[WHAT THIS TASK INVOLVES]
Given the material below, output exactly the lines from the line with "this point, let’s" to the line with "2. Ensure that", both ends included, and no other lines.

[DATA SHOWN]

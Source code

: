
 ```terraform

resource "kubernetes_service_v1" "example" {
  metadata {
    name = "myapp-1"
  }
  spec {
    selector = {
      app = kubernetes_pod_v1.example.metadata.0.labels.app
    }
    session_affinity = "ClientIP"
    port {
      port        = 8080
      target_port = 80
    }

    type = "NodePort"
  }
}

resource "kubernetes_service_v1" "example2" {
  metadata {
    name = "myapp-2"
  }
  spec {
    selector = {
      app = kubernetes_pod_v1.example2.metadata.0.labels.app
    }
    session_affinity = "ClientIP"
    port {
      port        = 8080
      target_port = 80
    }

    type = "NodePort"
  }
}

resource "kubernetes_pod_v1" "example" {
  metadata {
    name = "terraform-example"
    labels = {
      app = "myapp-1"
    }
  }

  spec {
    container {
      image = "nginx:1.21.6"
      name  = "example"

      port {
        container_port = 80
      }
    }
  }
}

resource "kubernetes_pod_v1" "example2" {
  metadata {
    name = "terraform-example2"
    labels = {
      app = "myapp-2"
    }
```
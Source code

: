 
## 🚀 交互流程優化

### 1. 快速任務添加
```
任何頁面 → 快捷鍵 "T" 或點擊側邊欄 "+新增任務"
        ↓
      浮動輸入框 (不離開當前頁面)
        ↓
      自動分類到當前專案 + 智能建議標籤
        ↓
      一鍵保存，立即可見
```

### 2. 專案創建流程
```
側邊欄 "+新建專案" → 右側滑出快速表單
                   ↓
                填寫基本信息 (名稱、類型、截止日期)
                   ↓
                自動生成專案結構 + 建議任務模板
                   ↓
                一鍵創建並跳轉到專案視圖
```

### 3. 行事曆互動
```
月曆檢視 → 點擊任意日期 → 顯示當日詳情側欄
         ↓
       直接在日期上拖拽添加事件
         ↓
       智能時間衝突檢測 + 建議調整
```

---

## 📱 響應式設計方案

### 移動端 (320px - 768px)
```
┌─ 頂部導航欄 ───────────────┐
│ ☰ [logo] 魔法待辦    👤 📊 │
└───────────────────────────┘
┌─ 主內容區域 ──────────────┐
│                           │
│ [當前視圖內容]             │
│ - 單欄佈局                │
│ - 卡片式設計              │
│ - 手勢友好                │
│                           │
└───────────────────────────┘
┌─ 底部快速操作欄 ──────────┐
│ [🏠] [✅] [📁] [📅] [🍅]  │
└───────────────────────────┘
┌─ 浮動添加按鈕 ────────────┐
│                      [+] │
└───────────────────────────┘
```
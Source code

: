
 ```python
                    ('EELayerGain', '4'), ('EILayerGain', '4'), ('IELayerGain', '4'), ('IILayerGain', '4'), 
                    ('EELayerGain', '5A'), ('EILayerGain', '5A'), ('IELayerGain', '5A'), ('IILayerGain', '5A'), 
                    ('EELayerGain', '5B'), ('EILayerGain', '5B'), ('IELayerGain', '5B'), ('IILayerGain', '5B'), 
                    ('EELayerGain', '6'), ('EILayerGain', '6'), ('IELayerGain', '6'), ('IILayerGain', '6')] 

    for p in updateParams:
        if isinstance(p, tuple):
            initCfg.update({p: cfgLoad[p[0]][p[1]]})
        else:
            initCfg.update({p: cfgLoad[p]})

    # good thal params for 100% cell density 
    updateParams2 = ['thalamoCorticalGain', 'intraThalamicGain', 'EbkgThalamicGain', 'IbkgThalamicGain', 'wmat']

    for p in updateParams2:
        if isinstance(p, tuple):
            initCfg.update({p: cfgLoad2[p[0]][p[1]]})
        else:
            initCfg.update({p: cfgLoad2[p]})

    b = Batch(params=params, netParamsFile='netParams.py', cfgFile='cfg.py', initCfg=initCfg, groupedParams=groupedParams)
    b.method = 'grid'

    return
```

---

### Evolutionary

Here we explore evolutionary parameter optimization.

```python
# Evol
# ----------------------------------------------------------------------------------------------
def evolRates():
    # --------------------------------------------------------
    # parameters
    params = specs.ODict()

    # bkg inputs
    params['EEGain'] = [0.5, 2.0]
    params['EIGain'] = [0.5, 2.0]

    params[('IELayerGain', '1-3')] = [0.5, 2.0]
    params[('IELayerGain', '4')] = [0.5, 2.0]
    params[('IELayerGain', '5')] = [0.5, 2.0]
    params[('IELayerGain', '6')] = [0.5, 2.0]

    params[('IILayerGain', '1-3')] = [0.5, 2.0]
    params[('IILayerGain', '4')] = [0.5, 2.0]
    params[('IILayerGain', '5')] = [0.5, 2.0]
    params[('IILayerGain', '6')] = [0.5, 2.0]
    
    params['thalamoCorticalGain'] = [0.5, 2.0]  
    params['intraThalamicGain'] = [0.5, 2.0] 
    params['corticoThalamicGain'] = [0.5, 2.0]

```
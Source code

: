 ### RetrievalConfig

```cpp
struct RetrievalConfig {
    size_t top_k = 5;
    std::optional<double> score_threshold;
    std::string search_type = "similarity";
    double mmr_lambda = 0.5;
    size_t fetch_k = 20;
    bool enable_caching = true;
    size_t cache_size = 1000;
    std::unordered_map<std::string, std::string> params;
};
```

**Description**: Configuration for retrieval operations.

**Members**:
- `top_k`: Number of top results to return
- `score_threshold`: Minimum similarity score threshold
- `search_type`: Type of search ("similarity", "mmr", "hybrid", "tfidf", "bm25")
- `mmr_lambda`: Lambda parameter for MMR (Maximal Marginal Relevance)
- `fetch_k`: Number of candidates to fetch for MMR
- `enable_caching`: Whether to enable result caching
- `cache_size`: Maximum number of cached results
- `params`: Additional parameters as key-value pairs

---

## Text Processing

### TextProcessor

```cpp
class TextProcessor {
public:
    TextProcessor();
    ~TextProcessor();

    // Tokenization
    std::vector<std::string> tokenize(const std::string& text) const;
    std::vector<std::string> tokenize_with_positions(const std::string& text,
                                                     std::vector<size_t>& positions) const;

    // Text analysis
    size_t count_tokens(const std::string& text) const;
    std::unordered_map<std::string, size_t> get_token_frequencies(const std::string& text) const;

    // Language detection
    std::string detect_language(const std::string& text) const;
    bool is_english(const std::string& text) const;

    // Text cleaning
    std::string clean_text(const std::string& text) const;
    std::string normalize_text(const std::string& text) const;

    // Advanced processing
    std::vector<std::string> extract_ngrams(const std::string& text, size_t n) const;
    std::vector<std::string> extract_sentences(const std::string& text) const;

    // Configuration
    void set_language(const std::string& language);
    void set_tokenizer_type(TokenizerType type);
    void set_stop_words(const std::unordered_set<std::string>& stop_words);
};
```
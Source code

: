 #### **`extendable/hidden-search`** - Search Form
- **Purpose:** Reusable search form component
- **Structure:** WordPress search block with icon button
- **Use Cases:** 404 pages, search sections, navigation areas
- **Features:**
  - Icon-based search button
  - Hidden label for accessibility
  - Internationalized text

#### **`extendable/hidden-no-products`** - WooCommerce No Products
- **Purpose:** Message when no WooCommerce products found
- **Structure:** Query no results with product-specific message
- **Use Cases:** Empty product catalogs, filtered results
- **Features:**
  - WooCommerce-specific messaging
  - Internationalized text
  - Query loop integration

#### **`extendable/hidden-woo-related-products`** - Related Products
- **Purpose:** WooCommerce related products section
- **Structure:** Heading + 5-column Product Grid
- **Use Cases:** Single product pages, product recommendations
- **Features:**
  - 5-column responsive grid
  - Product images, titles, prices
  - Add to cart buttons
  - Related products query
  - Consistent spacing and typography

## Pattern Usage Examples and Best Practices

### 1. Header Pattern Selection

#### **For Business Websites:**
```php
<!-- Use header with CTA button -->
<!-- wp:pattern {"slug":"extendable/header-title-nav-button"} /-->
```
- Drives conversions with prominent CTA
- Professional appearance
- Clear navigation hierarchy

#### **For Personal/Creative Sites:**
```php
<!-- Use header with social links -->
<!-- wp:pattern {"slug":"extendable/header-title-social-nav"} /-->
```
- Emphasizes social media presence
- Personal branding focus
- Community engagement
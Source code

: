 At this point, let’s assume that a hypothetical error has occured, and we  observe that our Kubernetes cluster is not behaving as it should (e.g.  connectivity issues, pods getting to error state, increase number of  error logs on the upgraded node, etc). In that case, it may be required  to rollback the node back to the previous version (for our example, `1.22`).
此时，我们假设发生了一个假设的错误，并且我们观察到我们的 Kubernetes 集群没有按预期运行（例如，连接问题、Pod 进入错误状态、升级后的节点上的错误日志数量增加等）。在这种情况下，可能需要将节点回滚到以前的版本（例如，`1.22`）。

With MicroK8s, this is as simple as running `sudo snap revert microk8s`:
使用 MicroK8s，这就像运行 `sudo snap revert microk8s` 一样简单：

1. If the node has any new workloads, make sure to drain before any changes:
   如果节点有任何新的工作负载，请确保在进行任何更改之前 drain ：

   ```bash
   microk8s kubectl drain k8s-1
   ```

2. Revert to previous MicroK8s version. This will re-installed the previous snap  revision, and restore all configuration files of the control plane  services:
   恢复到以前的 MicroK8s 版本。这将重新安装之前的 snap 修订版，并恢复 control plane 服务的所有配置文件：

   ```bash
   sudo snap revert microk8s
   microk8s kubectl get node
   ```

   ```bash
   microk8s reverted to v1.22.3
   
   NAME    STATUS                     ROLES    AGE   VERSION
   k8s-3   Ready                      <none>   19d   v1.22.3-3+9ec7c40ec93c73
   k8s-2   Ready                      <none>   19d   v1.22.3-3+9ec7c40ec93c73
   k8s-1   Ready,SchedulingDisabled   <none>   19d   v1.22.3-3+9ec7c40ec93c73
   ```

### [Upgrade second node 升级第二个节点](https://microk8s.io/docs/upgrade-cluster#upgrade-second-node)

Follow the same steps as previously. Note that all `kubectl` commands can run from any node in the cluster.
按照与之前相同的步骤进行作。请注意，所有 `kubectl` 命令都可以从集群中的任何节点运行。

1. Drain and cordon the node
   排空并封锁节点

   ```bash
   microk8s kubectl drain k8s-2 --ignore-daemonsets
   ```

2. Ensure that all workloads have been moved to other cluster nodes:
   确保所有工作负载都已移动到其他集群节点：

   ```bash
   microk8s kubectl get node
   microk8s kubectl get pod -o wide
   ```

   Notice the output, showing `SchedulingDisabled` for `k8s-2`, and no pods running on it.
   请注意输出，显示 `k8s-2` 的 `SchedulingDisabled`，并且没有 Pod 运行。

[ANSWER SECTION]
: At this point, let’s assume that a hypothetical error has occured, and we  observe that our Kubernetes cluster is not behaving as it should (e.g.  connectivity issues, pods getting to error state, increase number of  error logs on the upgraded node, etc). In that case, it may be required  to rollback the node back to the previous version (for our example, `1.22`).
此时，我们假设发生了一个假设的错误，并且我们观察到我们的 Kubernetes 集群没有按预期运行（例如，连接问题、Pod 进入错误状态、升级后的节点上的错误日志数量增加等）。在这种情况下，可能需要将节点回滚到以前的版本（例如，`1.22`）。

With MicroK8s, this is as simple as running `sudo snap revert microk8s`:
使用 MicroK8s，这就像运行 `sudo snap revert microk8s` 一样简单：

1. If the node has any new workloads, make sure to drain before any changes:
   如果节点有任何新的工作负载，请确保在进行任何更改之前 drain ：

   ```bash
   microk8s kubectl drain k8s-1
   ```

2. Revert to previous MicroK8s version. This will re-installed the previous snap  revision, and restore all configuration files of the control plane  services:
   恢复到以前的 MicroK8s 版本。这将重新安装之前的 snap 修订版，并恢复 control plane 服务的所有配置文件：

   ```bash
   sudo snap revert microk8s
   microk8s kubectl get node
   ```

   ```bash
   microk8s reverted to v1.22.3
   
   NAME    STATUS                     ROLES    AGE   VERSION
   k8s-3   Ready                      <none>   19d   v1.22.3-3+9ec7c40ec93c73
   k8s-2   Ready                      <none>   19d   v1.22.3-3+9ec7c40ec93c73
   k8s-1   Ready,SchedulingDisabled   <none>   19d   v1.22.3-3+9ec7c40ec93c73
   ```

### [Upgrade second node 升级第二个节点](https://microk8s.io/docs/upgrade-cluster#upgrade-second-node)

Follow the same steps as previously. Note that all `kubectl` commands can run from any node in the cluster.
按照与之前相同的步骤进行作。请注意，所有 `kubectl` 命令都可以从集群中的任何节点运行。

1. Drain and cordon the node
   排空并封锁节点

   ```bash
   microk8s kubectl drain k8s-2 --ignore-daemonsets
   ```

2. Ensure that all workloads have been moved to other cluster nodes:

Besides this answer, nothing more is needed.